At a conference in Malahide, north Dublin, members voted overwhelmingly in favour of allowing Irish citizens living outside the State - including those in Northern Ireland - to cast a ballot in presidential elections.
Tom Arnold, chairman of the Constitutional Convention said: "This is an incredibly important issue that is hugely relevant to thousands of Irish citizens living all over the world and this was very clear throughout the entire process."
The convention will now bring its recommendations to the Government which will decide within four months whether to hold a referendum.
Of those polled at the conference, 78% said voting rights for presidential elections should be extended to those living outside of the Republic.
A further 73% agreed that residents in Northern Ireland should be allowed to have their say on the next Irish president and 38% said there should be no limit on the length of time someone has lived outside the island of Ireland.
A detailed report will now be compiled containing all of the evidence presented to the convention and the recommendations will be brought before politicians.
Mr Arnold added: "Following this outcome, we will now be lodging a formal report with Government notifying them of the recommendation of the convention regarding presidential voting rights for Irish citizens who are resident abroad."
Live video link-ups with representatives of Irish communities in Canada, Australia, France, Germany, Northern Ireland and the USA were used to provide insight into the views of the diaspora on citizenship and voting rights.
The views of 2,500 Irish citizens living abroad were also considered as part of an online survey.
Mr Arnold said: "At the outset, we actively encouraged Irish citizens all over the world to engage with the issue and offer their views.
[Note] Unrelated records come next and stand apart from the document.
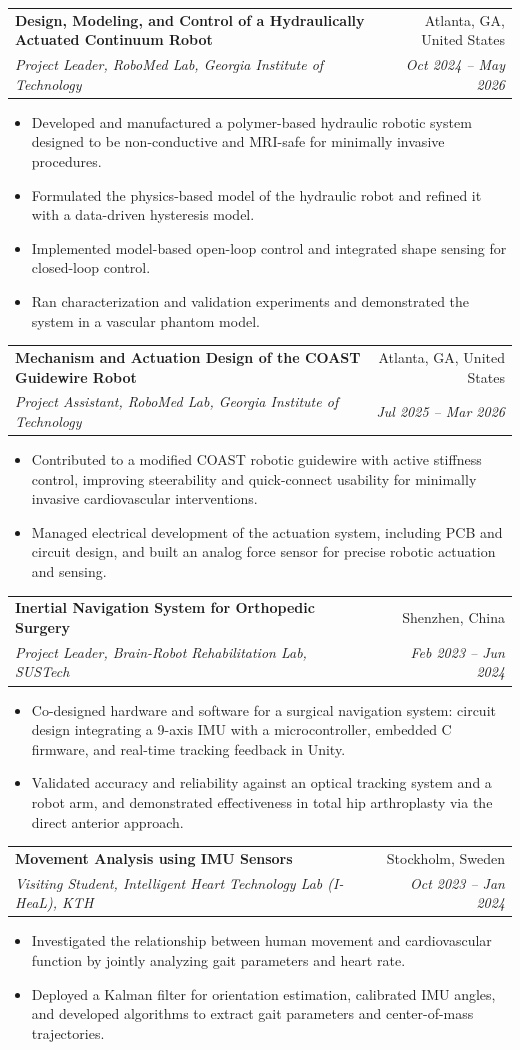 \documentclass[letterpaper,10pt]{article}
\makeatletter
\newcommand{\resumeItem}[1]{
  \item\small{{#1 \vspace{-2pt}}}
}
\newcommand{\resumeSubheading}[4]{
  \vspace{-2pt}\item
  \begin{tabular*}{0.97\textwidth}[t]{l@{\extracolsep{\fill}}r}
    \textbf{#1} & #2 \\
    \textit{\small#3} & \textit{\small #4} \\
  \end{tabular*}\vspace{-7pt}
}
\newcommand{\resumeItemListStart}{\begin{itemize}}
\newcommand{\resumeItemListEnd}{\end{itemize}\vspace{-5pt}}
\makeatother
\begin{document}
\resumeSubheading
{Design, Modeling, and Control of a Hydraulically Actuated Continuum Robot}{Atlanta, GA, United States}
{Project Leader, RoboMed Lab, Georgia Institute of Technology}{Oct 2024 -- May 2026}
\resumeItemListStart
\resumeItem{Developed and manufactured a polymer-based hydraulic robotic system designed to be
  non-conductive and MRI-safe for minimally invasive procedures.}
\resumeItem{Formulated the physics-based model of the hydraulic robot and refined it with a data-driven
  hysteresis model.}
\resumeItem{Implemented model-based open-loop control and integrated shape sensing for closed-loop control.}
\resumeItem{Ran characterization and validation experiments and demonstrated the system in a vascular
  phantom model.}
\resumeItemListEnd

\resumeSubheading
{Mechanism and Actuation Design of the COAST Guidewire Robot}{Atlanta, GA, United States}
{Project Assistant, RoboMed Lab, Georgia Institute of Technology}{Jul 2025 -- Mar 2026}
\resumeItemListStart
\resumeItem{Contributed to a modified COAST robotic guidewire with active stiffness control, improving
  steerability and quick-connect usability for minimally invasive cardiovascular interventions.}
\resumeItem{Managed electrical development of the actuation system, including PCB and circuit design, and
  built an analog force sensor for precise robotic actuation and sensing.}
\resumeItemListEnd

\resumeSubheading
{Inertial Navigation System for Orthopedic Surgery}{Shenzhen, China}
{Project Leader, Brain-Robot Rehabilitation Lab, SUSTech}{Feb 2023 -- Jun 2024}
\resumeItemListStart
\resumeItem{Co-designed hardware and software for a surgical navigation system: circuit design integrating a
  9-axis IMU with a microcontroller, embedded C firmware, and real-time tracking feedback in Unity.}
\resumeItem{Validated accuracy and reliability against an optical tracking system and a robot arm, and
  demonstrated effectiveness in total hip arthroplasty via the direct anterior approach.}
\resumeItemListEnd

\resumeSubheading
{Movement Analysis using IMU Sensors}{Stockholm, Sweden}
{Visiting Student, Intelligent Heart Technology Lab (I-HeaL), KTH}{Oct 2023 -- Jan 2024}
\resumeItemListStart
\resumeItem{Investigated the relationship between human movement and cardiovascular function by jointly
  analyzing gait parameters and heart rate.}
\resumeItem{Deployed a Kalman filter for orientation estimation, calibrated IMU angles, and developed
  algorithms to extract gait parameters and center-of-mass trajectories.}
\resumeItemListEnd
\end{document}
We were astounded with the size of the response and the strength of opinion on the issue. In preparation for this weekend, we considered thousands of these responses and built them into our analysis."
More than 120 countries already have provisions for their citizens living abroad to vote.
Sinn Fein president Gerry Adams has welcomed the outcome of the convention.
He said: "The Constitutional Convention has today taken a significant step forward in its recognition of the equal rights of all. By doing so, they have also made a constructive contribution to the peace process.
"The issue of voting rights in presidential elections for citizens living in the north and those living abroad is an important one for all democrats, but particularly for citizens in the north.
"The right to vote was hard fought for there in our own lifetime. It is a fundamental human right. The fact that Irish citizens living across the border cannot vote for the President of Ireland is another anomaly of partition, but it is also a form of discrimination against citizens of this state."
The Convention on the Constitution was established by Resolution of both Houses of the Oireachtas. Its membership of 100 includes 33 elected representatives and 66 members of the public.
Its purpose is to consider and deliberate on eight separate matters on which it will make recommendations (as possible future amendments to the constitution) and report to the Houses of the Oireachtas.